There were windows to watch the ballet class that was currently happening in the classroom across from ours.

All three kids were in awe of the ballerinas and couldn't take their eyes off of them. It was so peaceful as we watched this sweet young girls kick, spin, sashay and leap about the room as if it was no effort.

Then the teacher of that class, when finished, walked across the hall to the room where our special needs kids would be getting taught.

This amazing teacher who has been transforming these beautiful ballerinas was now across the way volunteering her time and talents to work with children who may never have a chance to dance like this. There were also youth volunteer dancers who came in to help.

Sister still would not go in, and made it loudly clear that she would not, but Baby and Brother were intrigued enough to at least go in and try it out.

I thought, for sure, after a few minutes, Baby would start spinning and twirling with the kids in the room but she feel apart after about 15 minutes and I needed to take her out.

Brother, however, wanted to stay and Lindsey, Baby, Sister and I really had a great time watching him learn steps and techniques and even part of a dance routine.

Brother was really excelling in there and couldn't have looked happier or more proud of himself. I have to say that he really tried hard to impress his dance teacher and I loved seeing his embarrassed pride each time his teacher praised him for work well-done.

After class was over, all 5 of us exited the dance room, walked up the stairs, went to the office and got some papers to fill out, then walked out to the car, got in, and it all went well.

Really?

Really!

I'm so excited for Brother to be in dance class!

I am still going to try to get Baby to try it out each time.

...

Today Sister was looking at her yearbooks (She does this often just to write down name and memorize people.) She was in a goofy and humorous mood and saw that the row of pictures on one of the pages was not complete with the last picture that should complete the page or pattern of the others.

So she drew one in.

Made me laugh and I haven't stopped smiling about it yet.

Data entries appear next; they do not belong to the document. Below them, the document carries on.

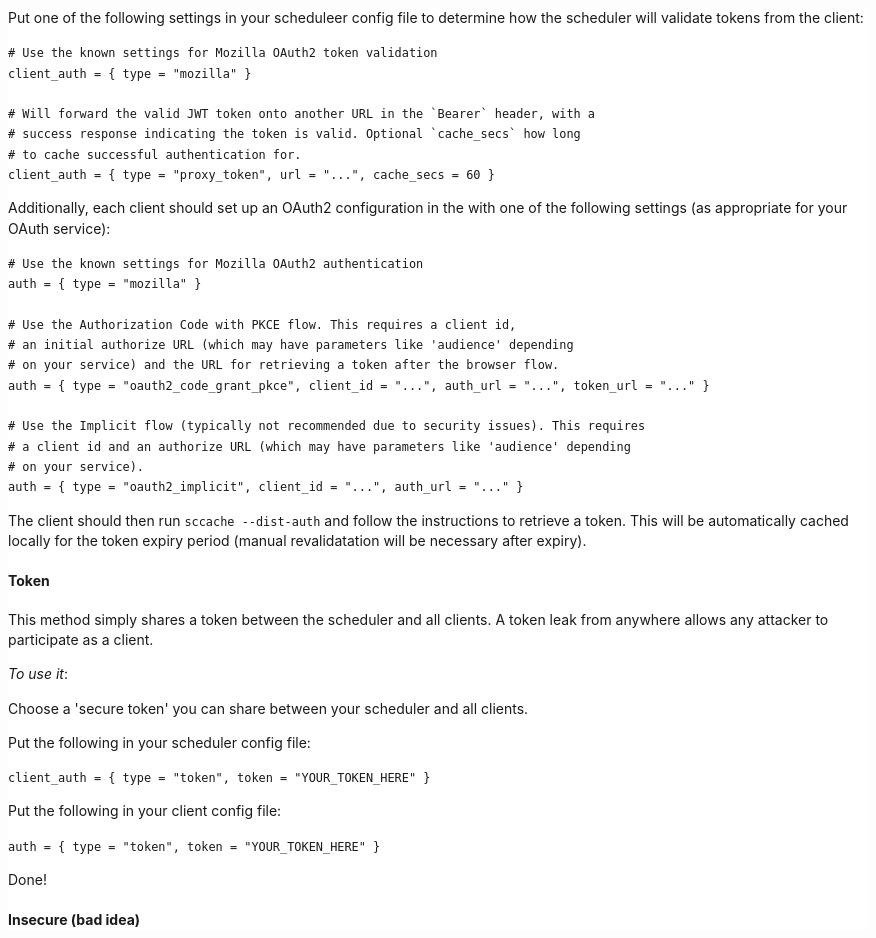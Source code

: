 Put one of the following settings in your scheduleer config file to determine how
the scheduler will validate tokens from the client:

```
# Use the known settings for Mozilla OAuth2 token validation
client_auth = { type = "mozilla" }

# Will forward the valid JWT token onto another URL in the `Bearer` header, with a
# success response indicating the token is valid. Optional `cache_secs` how long
# to cache successful authentication for.
client_auth = { type = "proxy_token", url = "...", cache_secs = 60 }
```

Additionally, each client should set up an OAuth2 configuration in the with one of
the following settings (as appropriate for your OAuth service):

```
# Use the known settings for Mozilla OAuth2 authentication
auth = { type = "mozilla" }

# Use the Authorization Code with PKCE flow. This requires a client id,
# an initial authorize URL (which may have parameters like 'audience' depending
# on your service) and the URL for retrieving a token after the browser flow.
auth = { type = "oauth2_code_grant_pkce", client_id = "...", auth_url = "...", token_url = "..." }

# Use the Implicit flow (typically not recommended due to security issues). This requires
# a client id and an authorize URL (which may have parameters like 'audience' depending
# on your service).
auth = { type = "oauth2_implicit", client_id = "...", auth_url = "..." }
```

The client should then run `sccache --dist-auth` and follow the instructions to retrieve
a token. This will be automatically cached locally for the token expiry period (manual
revalidatation will be necessary after expiry).

#### Token

This method simply shares a token between the scheduler and all clients. A token
leak from anywhere allows any attacker to participate as a client.

*To use it*:

Choose a 'secure token' you can share between your scheduler and all clients.

Put the following in your scheduler config file:

```
client_auth = { type = "token", token = "YOUR_TOKEN_HERE" }
```

Put the following in your client config file:

```
auth = { type = "token", token = "YOUR_TOKEN_HERE" }
```

Done!

#### Insecure (bad idea)
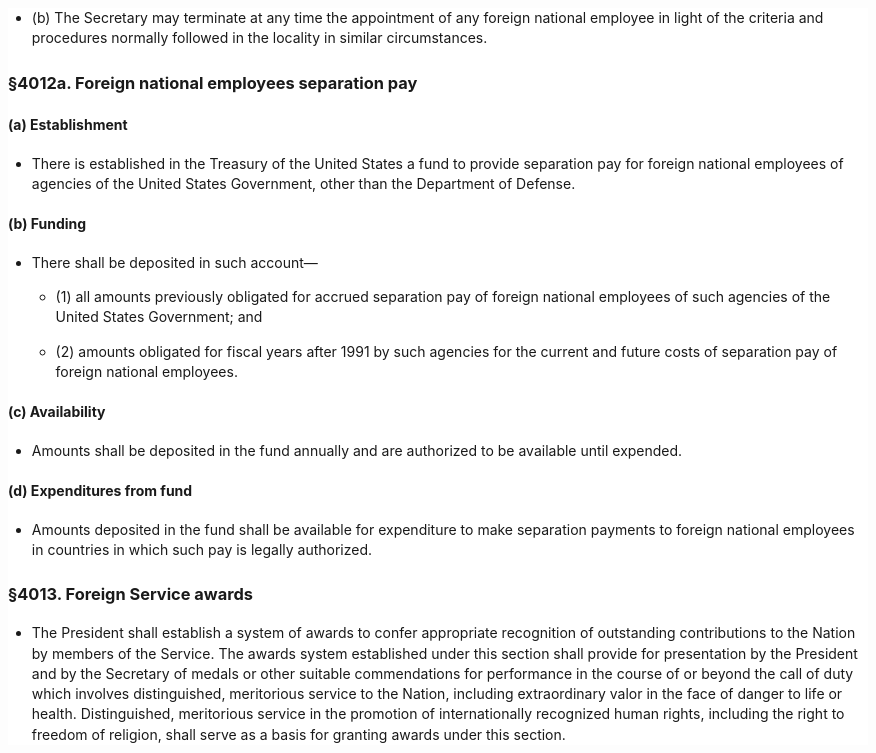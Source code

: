 * (b) The Secretary may terminate at any time the appointment of any foreign national employee in light of the criteria and procedures normally followed in the locality in similar circumstances.

### §4012a. Foreign national employees separation pay
#### (a) Establishment
* There is established in the Treasury of the United States a fund to provide separation pay for foreign national employees of agencies of the United States Government, other than the Department of Defense.

#### (b) Funding
* There shall be deposited in such account—

  * (1) all amounts previously obligated for accrued separation pay of foreign national employees of such agencies of the United States Government; and

  * (2) amounts obligated for fiscal years after 1991 by such agencies for the current and future costs of separation pay of foreign national employees.

#### (c) Availability
* Amounts shall be deposited in the fund annually and are authorized to be available until expended.

#### (d) Expenditures from fund
* Amounts deposited in the fund shall be available for expenditure to make separation payments to foreign national employees in countries in which such pay is legally authorized.

### §4013. Foreign Service awards
* The President shall establish a system of awards to confer appropriate recognition of outstanding contributions to the Nation by members of the Service. The awards system established under this section shall provide for presentation by the President and by the Secretary of medals or other suitable commendations for performance in the course of or beyond the call of duty which involves distinguished, meritorious service to the Nation, including extraordinary valor in the face of danger to life or health. Distinguished, meritorious service in the promotion of internationally recognized human rights, including the right to freedom of religion, shall serve as a basis for granting awards under this section.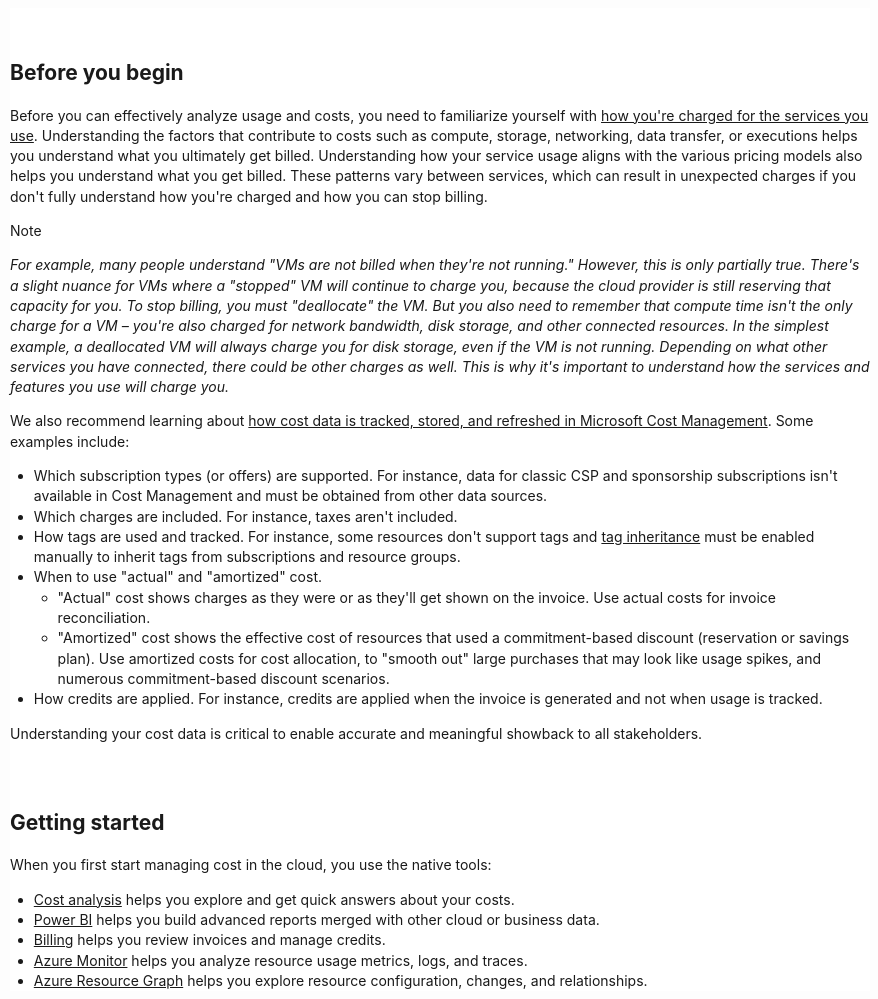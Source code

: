 <br>

## Before you begin

Before you can effectively analyze usage and costs, you need to familiarize yourself with [how you're charged for the services you use](https://azure.microsoft.com/pricing#product-pricing). Understanding the factors that contribute to costs such as compute, storage, networking, data transfer, or executions helps you understand what you ultimately get billed. Understanding how your service usage aligns with the various pricing models also helps you understand what you get billed. These patterns vary between services, which can result in unexpected charges if you don't fully understand how you're charged and how you can stop billing.

> [!NOTE]
> _For example, many people understand "VMs are not billed when they're not running." However, this is only partially true. There's a slight nuance for VMs where a "stopped" VM _will_ continue to charge you, because the cloud provider is still reserving that capacity for you. To stop billing, you must "deallocate" the VM. But you also need to remember that compute time isn't the only charge for a VM – you're also charged for network bandwidth, disk storage, and other connected resources. In the simplest example, a deallocated VM will always charge you for disk storage, even if the VM is not running. Depending on what other services you have connected, there could be other charges as well. This is why it's important to understand how the services and features you use will charge you._

We also recommend learning about [how cost data is tracked, stored, and refreshed in Microsoft Cost Management](/azure/cost-management-billing/costs/understand-cost-mgt-data.md). Some examples include:

- Which subscription types (or offers) are supported. For instance, data for classic CSP and sponsorship subscriptions isn't available in Cost Management and must be obtained from other data sources.
- Which charges are included. For instance, taxes aren't included.
- How tags are used and tracked. For instance, some resources don't support tags and [tag inheritance](/azure/cost-management-billing/costs/enable-tag-inheritance.md) must be enabled manually to inherit tags from subscriptions and resource groups.
- When to use "actual" and "amortized" cost.
  - "Actual" cost shows charges as they were or as they'll get shown on the invoice. Use actual costs for invoice reconciliation.
  - "Amortized" cost shows the effective cost of resources that used a commitment-based discount (reservation or savings plan). Use amortized costs for cost allocation, to "smooth out" large purchases that may look like usage spikes, and numerous commitment-based discount scenarios.
- How credits are applied. For instance, credits are applied when the invoice is generated and not when usage is tracked.

Understanding your cost data is critical to enable accurate and meaningful showback to all stakeholders.

<br>

## Getting started

When you first start managing cost in the cloud, you use the native tools:

- [Cost analysis](/azure/cost-management-billing/costs/quick-acm-cost-analysis.md) helps you explore and get quick answers about your costs.
- [Power BI](/power-bi/connect-data/desktop-connect-azure-cost-management) helps you build advanced reports merged with other cloud or business data.
- [Billing](/azure/cost-management-billing/manage/) helps you review invoices and manage credits.
- [Azure Monitor](/azure/azure-monitor/overview.md) helps you analyze resource usage metrics, logs, and traces.
- [Azure Resource Graph](/azure/governance/resource-graph/overview.md) helps you explore resource configuration, changes, and relationships.
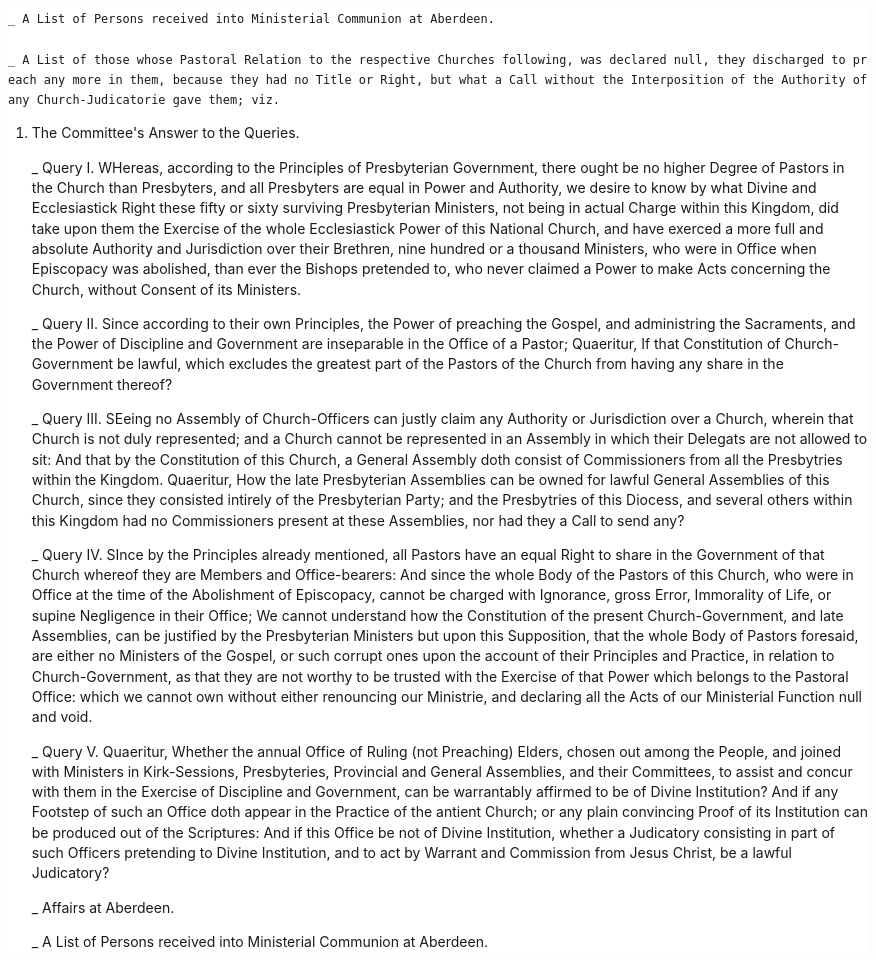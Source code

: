     _ A List of Persons received into Ministerial Communion at Aberdeen.

    _ A List of those whose Pastoral Relation to the respective Churches following, was declared null, they discharged to preach any more in them, because they had no Title or Right, but what a Call without the Interposition of the Authority of any Church-Judicatorie gave them; viz.

1. The Committee's Answer to the Queries.

    _ Query I. WHereas, according to the Principles of Presbyterian Government, there ought be no higher Degree of Pastors in the Church than Presbyters, and all Presbyters are equal in Power and Authority, we desire to know by what Divine and Ecclesiastick Right these fifty or sixty surviving Presbyterian Ministers, not being in actual Charge within this Kingdom, did take upon them the Exercise of the whole Ecclesiastick Power of this
National Church, and have exerced a more full and absolute Authority and Jurisdiction over their Brethren, nine hundred or a thousand Ministers, who were in Office when Episcopacy was abolished, than ever the Bishops pretended to, who never claimed a Power to make Acts concerning the Church, without Consent of its Ministers.

    _ Query II. Since according to their own Principles, the Power of preaching the Gospel, and administring the Sacraments, and the Power of Discipline and Government are inseparable in the Office of a Pastor; Quaeritur, If that Constitution of Church-Government be lawful, which excludes the greatest part of the Pastors of the Church from having any share in the Government thereof?

    _ Query III. SEeing no Assembly of Church-Officers can justly claim any Authority or Jurisdiction over a Church, wherein that Church is not duly represented; and a Church cannot be represented in an Assembly in which their Delegats are not allowed to sit: And that by the Constitution of this Church, a General Assembly doth consist of Commissioners from all the Presbytries within the Kingdom. Quaeritur, How the late Presbyterian Assemblies can be owned for lawful General Assemblies of this Church, since they consisted intirely of the Presbyterian Party; and the Presbytries of this Diocess, and several others within this Kingdom had no Commissioners present at these Assemblies, nor had they a Call to send any?

    _ Query IV. SInce by the Principles already mentioned, all Pastors have an equal Right to share in the Government of that Church whereof they are Members and Office-bearers: And since the whole Body of the Pastors of this Church, who were in Office at the time of the Abolishment of Episcopacy, cannot be charged with Ignorance, gross Error, Immorality of Life, or supine Negligence in their Office; We cannot understand how the Constitution of the present Church-Government, and late Assemblies, can be justified by the Presbyterian Ministers but upon this Supposition, that the whole Body of Pastors foresaid, are either no Ministers of the Gospel, or such corrupt ones upon the account of their Principles and Practice, in relation to Church-Government, as that they are not worthy to be trusted with the Exercise of that Power which belongs to the Pastoral Office: which we cannot own without either renouncing our Ministrie, and declaring all the Acts of our Ministerial Function null and void.

    _ Query V. Quaeritur, Whether the annual Office of Ruling (not Preaching) Elders, chosen out among the People, and joined with Ministers in Kirk-Sessions, Presbyteries, Provincial and General Assemblies, and their Committees, to assist and concur with them in the Exercise of Discipline and Government, can be warrantably affirmed to be of Divine Institution? And if any Footstep of such an Office doth appear in the Practice of the antient Church; or any plain convincing Proof of its Institution can be produced out of the Scriptures: And if this Office be not of Divine Institution, whether a Judicatory consisting in part of such Officers pretending to Divine Institution, and to act by Warrant and Commission from Jesus Christ, be a lawful Judicatory?

    _ Affairs at Aberdeen.

    _ A List of Persons received into Ministerial Communion at Aberdeen.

I, also, can't forget to tell you that Sister calls Oklahoma, "Poke-a-homa."

He he he!


                                                                                                                                           Days 24 and 25 of 365 days of UP

2 remarks:

vickit43 said...

I missed your post yesterday. I think that you are strong. I gave up trying to take my boys to do anything especially by myself. I don't have much help other than my husband. My nerves can not handle it anymore well actually it has been a long time. Loving your up days!!

Marc and Rachael said...

Thank you vickit43! You are always so kind :) I am sure that you are braver than you give yourself credit for.